The Stuart Rossiter Trust has recently published  ‘The Sub-Office Postmarks of Sheffield’  by Frank Walton RDP, FRPSL, RDYP on-line.  It is a free download from  406 pages profusely illustrated and fully searchable.  This is the Trust’s first venture into on-line publishing, and it will be interesting to see how well it is received, what the reviews say and what feedback we, the Trustees,  get.

The SRT has published 44 books on postal history and most of them are still available.  We have published a supplement to  ‘Great Britain: Failed Free Handstamps of the Franking System’  by Robert Galland FRPSL and John Colton, as a 10 page free download on the web-site. The book had been published with 92 pages, softback.  But until ‘Sheffield’ all the Trust’s books have been printed and the main discussion had been : hard-back or softback?  And how many copies?  A decade ago the printers the Trust used were disinclined to quote for less than 300 copies of a book, contributing to some residual stock.

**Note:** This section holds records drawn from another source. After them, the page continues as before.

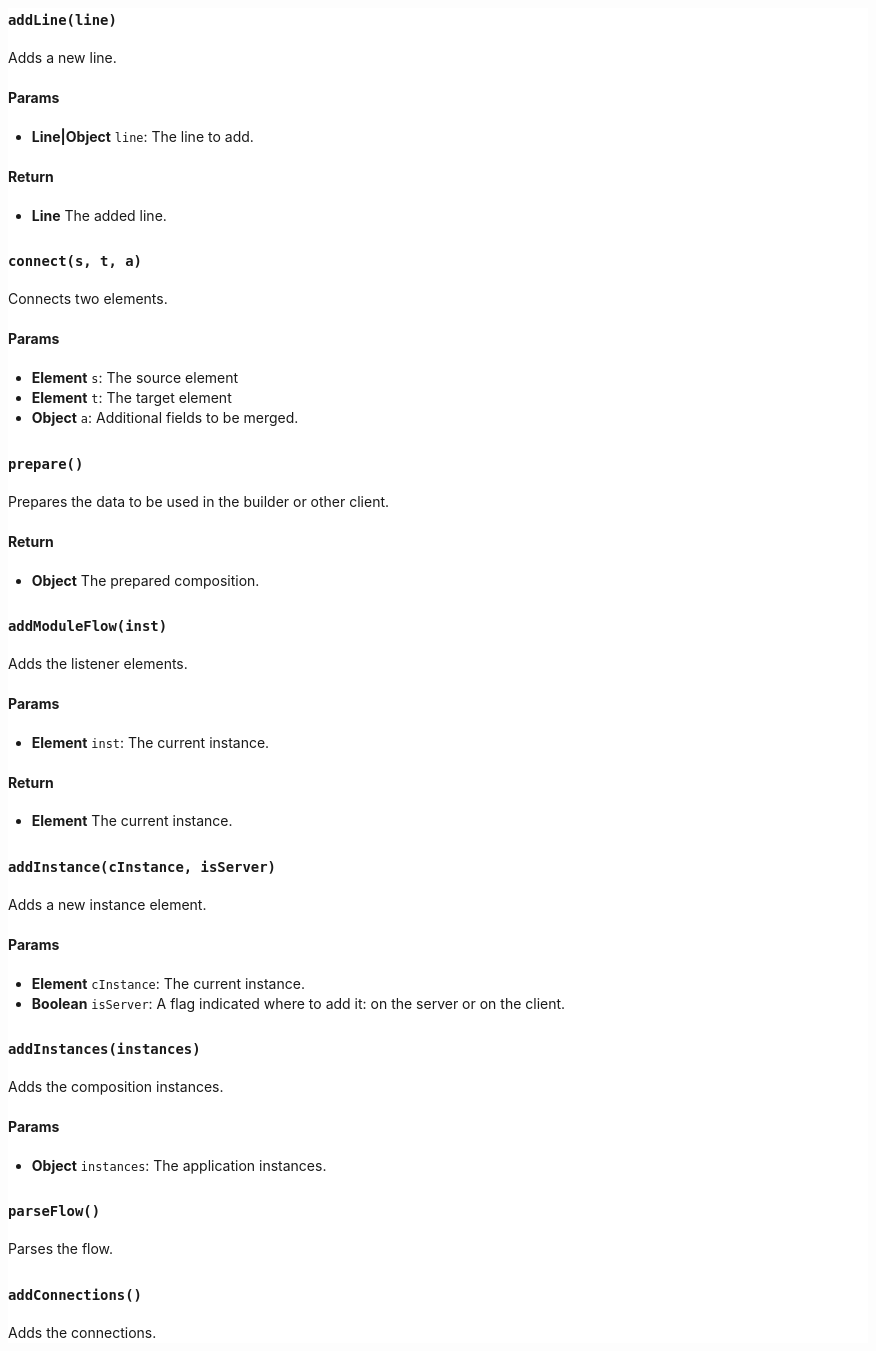 ### `addLine(line)`
Adds a new line.

#### Params
- **Line|Object** `line`: The line to add.

#### Return
- **Line** The added line.

### `connect(s, t, a)`
Connects two elements.

#### Params
- **Element** `s`: The source element
- **Element** `t`: The target element
- **Object** `a`: Additional fields to be merged.

### `prepare()`
Prepares the data to be used in the builder or other client.

#### Return
- **Object** The prepared composition.

### `addModuleFlow(inst)`
Adds the listener elements.

#### Params
- **Element** `inst`: The current instance.

#### Return
- **Element** The current instance.

### `addInstance(cInstance, isServer)`
Adds a new instance element.

#### Params
- **Element** `cInstance`: The current instance.
- **Boolean** `isServer`: A flag indicated where to add it: on the server or on the client.

### `addInstances(instances)`
Adds the composition instances.

#### Params
- **Object** `instances`: The application instances.

### `parseFlow()`
Parses the flow.

### `addConnections()`
Adds the connections.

More recently improvements in print technology and economic necessities mean that much shorter print runs are available.  Print on demand can produce short runs of books and reprints as and when required, but these books need to be softback, as short run hard-back binding isn’t available economically, yet.  The economic advantages of short print runs are clear for publishers and authors. Less capital tied up, fewer books to store.

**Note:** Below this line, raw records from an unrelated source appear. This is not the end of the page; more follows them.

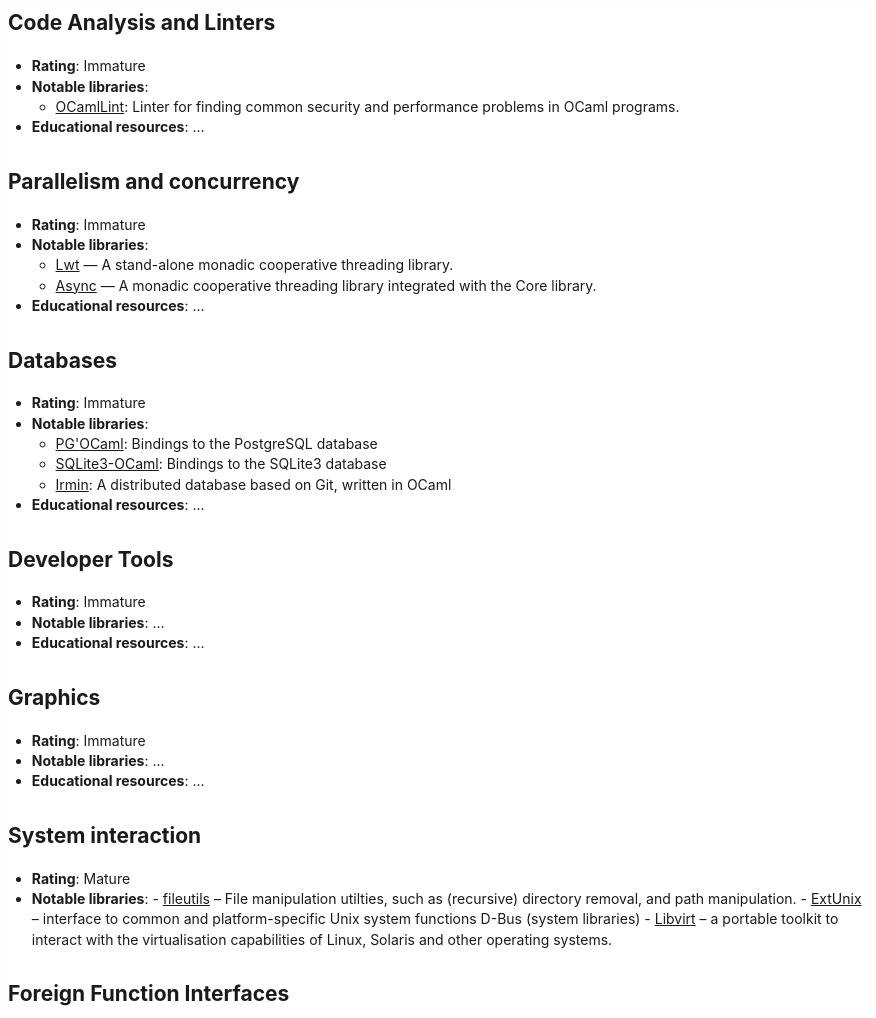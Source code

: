 ## Code Analysis and Linters

- **Rating**: Immature
- **Notable libraries**:
  - [OCamlLint](https://github.com/cryptosense/ocamllint): Linter for finding common security and performance
    problems in OCaml programs.
- **Educational resources**: ...

## Parallelism and concurrency

- **Rating**: Immature
- **Notable libraries**:
  - [Lwt](http://ocsigen.org/lwt/) — A stand-alone monadic cooperative threading library.
  - [Async](http://janestreet.github.io/) — A monadic cooperative threading library integrated with the Core library.
- **Educational resources**: ...

## Databases

- **Rating**: Immature
- **Notable libraries**:
  - [PG'OCaml](http://pgocaml.forge.ocamlcore.org/): Bindings to the PostgreSQL database
  - [SQLite3-OCaml](https://github.com/mmottl/sqlite3-ocaml): Bindings to the SQLite3 database
  - [Irmin](https://github.com/mirage/irmin): A distributed database based on Git, written in OCaml
- **Educational resources**: ...

## Developer Tools

- **Rating**: Immature
- **Notable libraries**: ...
- **Educational resources**: ...

## Graphics

- **Rating**: Immature
- **Notable libraries**: ...
- **Educational resources**: ...

## System interaction

- **Rating**: Mature
- **Notable libraries**: - [fileutils](https://forge.ocamlcore.org/projects/ocaml-fileutils/) – File manipulation utilties, such as (recursive) directory removal, and path manipulation. - [ExtUnix](https://github.com/ygrek/extunix) – interface to common
  and platform-specific Unix system functions
  D-Bus (system libraries) - [Libvirt](https://libvirt.org/ocaml/) – a portable toolkit to interact with the virtualisation capabilities of Linux, Solaris and other operating systems.

## Foreign Function Interfaces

The evolution of philatelic publishing, from hardbound books to on-line has been driven by technology and economics.  Collectors are notoriously disinclined to spend money on books, unless the subject is very close to their interests.  But the information in books can pay for itself !

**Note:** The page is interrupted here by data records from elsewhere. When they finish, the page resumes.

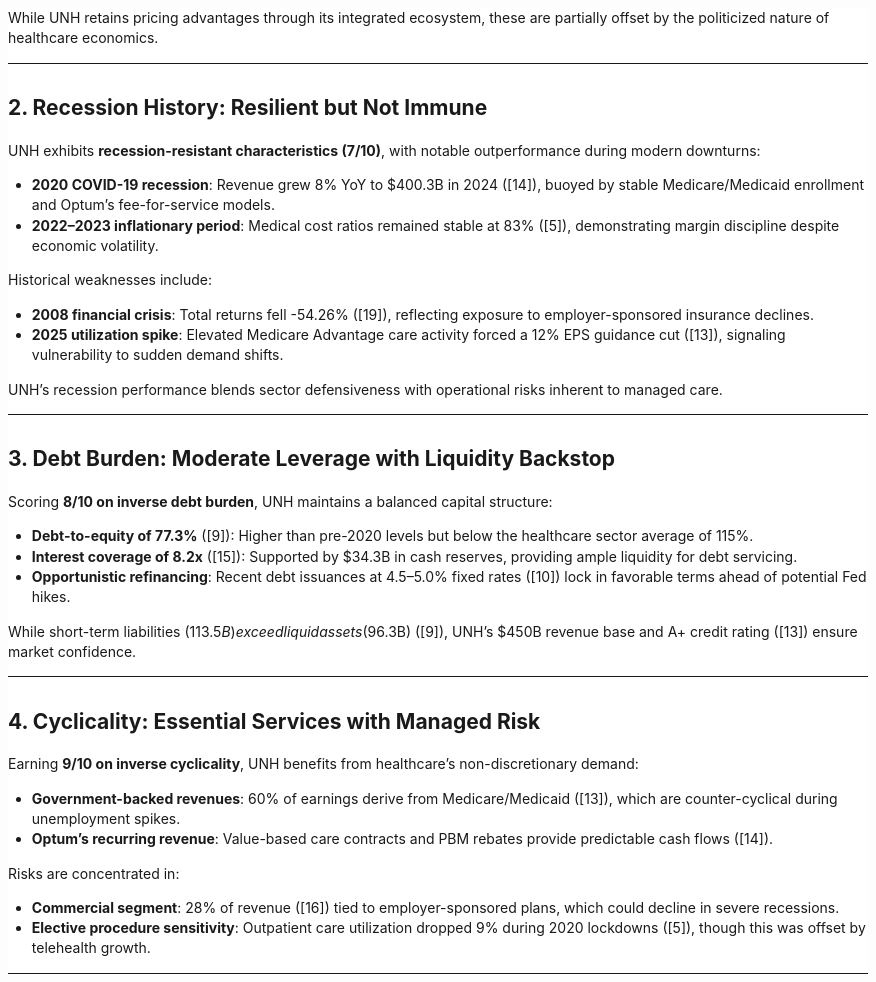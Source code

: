 While UNH retains pricing advantages through its integrated ecosystem, these are partially offset by the politicized nature of healthcare economics.  

---

## 2. Recession History: Resilient but Not Immune  
UNH exhibits **recession-resistant characteristics (7/10)**, with notable outperformance during modern downturns:  
- **2020 COVID-19 recession**: Revenue grew 8% YoY to $400.3B in 2024 ([14]), buoyed by stable Medicare/Medicaid enrollment and Optum’s fee-for-service models.  
- **2022–2023 inflationary period**: Medical cost ratios remained stable at 83% ([5]), demonstrating margin discipline despite economic volatility.  

Historical weaknesses include:  
- **2008 financial crisis**: Total returns fell -54.26% ([19]), reflecting exposure to employer-sponsored insurance declines.  
- **2025 utilization spike**: Elevated Medicare Advantage care activity forced a 12% EPS guidance cut ([13]), signaling vulnerability to sudden demand shifts.  

UNH’s recession performance blends sector defensiveness with operational risks inherent to managed care.  

---

## 3. Debt Burden: Moderate Leverage with Liquidity Backstop  
Scoring **8/10 on inverse debt burden**, UNH maintains a balanced capital structure:  
- **Debt-to-equity of 77.3%** ([9]): Higher than pre-2020 levels but below the healthcare sector average of 115%.  
- **Interest coverage of 8.2x** ([15]): Supported by $34.3B in cash reserves, providing ample liquidity for debt servicing.  
- **Opportunistic refinancing**: Recent debt issuances at 4.5–5.0% fixed rates ([10]) lock in favorable terms ahead of potential Fed hikes.  

While short-term liabilities ($113.5B) exceed liquid assets ($96.3B) ([9]), UNH’s $450B revenue base and A+ credit rating ([13]) ensure market confidence.  

---

## 4. Cyclicality: Essential Services with Managed Risk  
Earning **9/10 on inverse cyclicality**, UNH benefits from healthcare’s non-discretionary demand:  
- **Government-backed revenues**: 60% of earnings derive from Medicare/Medicaid ([13]), which are counter-cyclical during unemployment spikes.  
- **Optum’s recurring revenue**: Value-based care contracts and PBM rebates provide predictable cash flows ([14]).  

Risks are concentrated in:  
- **Commercial segment**: 28% of revenue ([16]) tied to employer-sponsored plans, which could decline in severe recessions.  
- **Elective procedure sensitivity**: Outpatient care utilization dropped 9% during 2020 lockdowns ([5]), though this was offset by telehealth growth.  

---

There is a tactile pleasure in handling a book, which no PC can ever emulate. I feel no affection for the laptop on which this is being typed. Quite the opposite some days.

The Trust published ‘British Printed Papers by Post 1836 to 1876’ by Gavin Fryer RDP FRPSL in 2018. At 770 pages it weighs c3Kg.  It is beautifully produced, hard bound well illustrated with a comprehensive index. The reader needs a table to hold it for use, and the built in silk page markers as locators.  The price of £50 is only achieved thanks to the kind generosity of a sponsor, without which it would have been much more expensive.

Not all the Trust’s books are as large as ‘British Printed Papers’.  Other, smaller books have been produced by the Trust at lower prices.  As an example, published in 2011  ‘Letter Forwarding Agents of Great Britain handling Channel Islands letters 1673 -1855’.  by David Gurney FRPSL, was deliberately printed in A5 format, wire bound so that it will lie flat, and can be carried in a large pocket or small bag, and it folds over. The Author viewed being able to take it as a checklist on trips to stamp fairs and auctions, as a great advantage.


Publication on CD, DVD or memory stick is included in the on-line category here.  For the PC literate finding information in a book or journal on their PC is quick and easy. Probably quicker than finding the book on the shelf, and using the index.   How many pages in a book does the reader use regularly? Probably very few and they can be printed by the user if that is easier.  The Royal’s own Archival edition of the LP is on a memory stick, and I have found it to be very useful. Without a search facility it would be both massive and virtually unusable.

In 2014 the Stuart Rossiter Trust supported a publication ‘The Postmarks and Postal History of Independent Cameroun – 1960 to Date’ written and published by Marty Bratzel,   64 pages printed with an additional 571 pages on a searchable DVD. (ISBN 978-0-9694026-8-8).  This is an alternative approach bridging printed and DVD publication.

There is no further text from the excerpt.